Problem
Each entry below should be returned exactly as is, with the pictures removed.

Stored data
<<<<

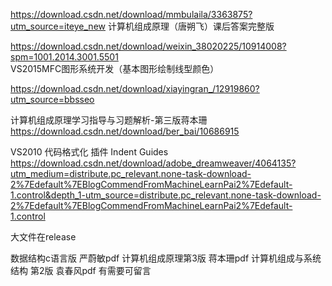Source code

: https://download.csdn.net/download/mmbulaila/3363875?utm_source=iteye_new
计算机组成原理（唐朔飞）课后答案完整版

https://download.csdn.net/download/weixin_38020225/10914008?spm=1001.2014.3001.5501
VS2015MFC图形系统开发（基本图形绘制线型颜色）

https://download.csdn.net/download/xiayingran_/12919860?utm_source=bbsseo


计算机组成原理学习指导与习题解析-第三版蒋本珊
https://download.csdn.net/download/ber_bai/10686915

VS2010 代码格式化 插件 Indent Guides
https://download.csdn.net/download/adobe_dreamweaver/4064135?utm_medium=distribute.pc_relevant.none-task-download-2%7Edefault%7EBlogCommendFromMachineLearnPai2%7Edefault-1.control&depth_1-utm_source=distribute.pc_relevant.none-task-download-2%7Edefault%7EBlogCommendFromMachineLearnPai2%7Edefault-1.control

大文件在release


数据结构c语言版 严蔚敏pdf
计算机组成原理第3版 蒋本珊pdf
计算机组成与系统结构 第2版 袁春风pdf
有需要可留言
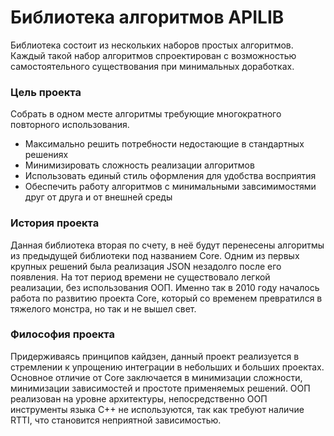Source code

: # Библиотека алгоритмов APILIB
Библиотека состоит из нескольких наборов простых алгоритмов.
Каждый такой набор алгоритмов спроектирован с возможностью самостоятельного существования при минимальных доработках.

### Цель проекта 
Cобрать в одном месте алгоритмы требующие многократного повторного использования.
* Максимально решить потребности недостающие в стандартных решениях
* Минимизировать сложность реализации алгоритмов
* Использовать единый стиль оформления для удобства восприятия
* Обеспечить работу алгоритмов с минимальными завсимимостями друг от друга и от внешней среды

### История проекта
Данная библиотека вторая по счету, в неё будут перенесены алгоритмы из предыдущей библиотеки под названием Core.
Одним из первых крупных решений была реализация JSON незадолго после его появления. На тот период времени не существовало легкой реализации, без использования ООП. Именно так в 2010 году началось работа по развитию проекта Core, который со временем превратился в тяжелого монстра, но так и не вышел свет.

### Философия проекта
Придерживаясь принципов кайдзен, данный проект реализуется в стремлении к упрощению интеграции в небольших и больших проектах. Основное отличие от Core заключается в минимизации сложности, минимизации зависимостей и простоте применяемых решений. ООП реализован на уровне архитектуры, непосредственно ООП инструменты языка C++ не используются, так как требуют наличие RTTI, что становится неприятной зависимостью.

>>>>

Output for this exercise
Source code

: https://download.csdn.net/download/mmbulaila/3363875?utm_source=iteye_new
计算机组成原理（唐朔飞）课后答案完整版

https://download.csdn.net/download/weixin_38020225/10914008?spm=1001.2014.3001.5501
VS2015MFC图形系统开发（基本图形绘制线型颜色）

https://download.csdn.net/download/xiayingran_/12919860?utm_source=bbsseo


计算机组成原理学习指导与习题解析-第三版蒋本珊
https://download.csdn.net/download/ber_bai/10686915

VS2010 代码格式化 插件 Indent Guides
https://download.csdn.net/download/adobe_dreamweaver/4064135?utm_medium=distribute.pc_relevant.none-task-download-2%7Edefault%7EBlogCommendFromMachineLearnPai2%7Edefault-1.control&depth_1-utm_source=distribute.pc_relevant.none-task-download-2%7Edefault%7EBlogCommendFromMachineLearnPai2%7Edefault-1.control

大文件在release


数据结构c语言版 严蔚敏pdf
计算机组成原理第3版 蒋本珊pdf
计算机组成与系统结构 第2版 袁春风pdf
有需要可留言
Source code

: # Библиотека алгоритмов APILIB
Библиотека состоит из нескольких наборов простых алгоритмов.
Каждый такой набор алгоритмов спроектирован с возможностью самостоятельного существования при минимальных доработках.

### Цель проекта 
Cобрать в одном месте алгоритмы требующие многократного повторного использования.
* Максимально решить потребности недостающие в стандартных решениях
* Минимизировать сложность реализации алгоритмов
* Использовать единый стиль оформления для удобства восприятия
* Обеспечить работу алгоритмов с минимальными завсимимостями друг от друга и от внешней среды

### История проекта
Данная библиотека вторая по счету, в неё будут перенесены алгоритмы из предыдущей библиотеки под названием Core.
Одним из первых крупных решений была реализация JSON незадолго после его появления. На тот период времени не существовало легкой реализации, без использования ООП. Именно так в 2010 году началось работа по развитию проекта Core, который со временем превратился в тяжелого монстра, но так и не вышел свет.

### Философия проекта
Придерживаясь принципов кайдзен, данный проект реализуется в стремлении к упрощению интеграции в небольших и больших проектах. Основное отличие от Core заключается в минимизации сложности, минимизации зависимостей и простоте применяемых решений. ООП реализован на уровне архитектуры, непосредственно ООП инструменты языка C++ не используются, так как требуют наличие RTTI, что становится неприятной зависимостью.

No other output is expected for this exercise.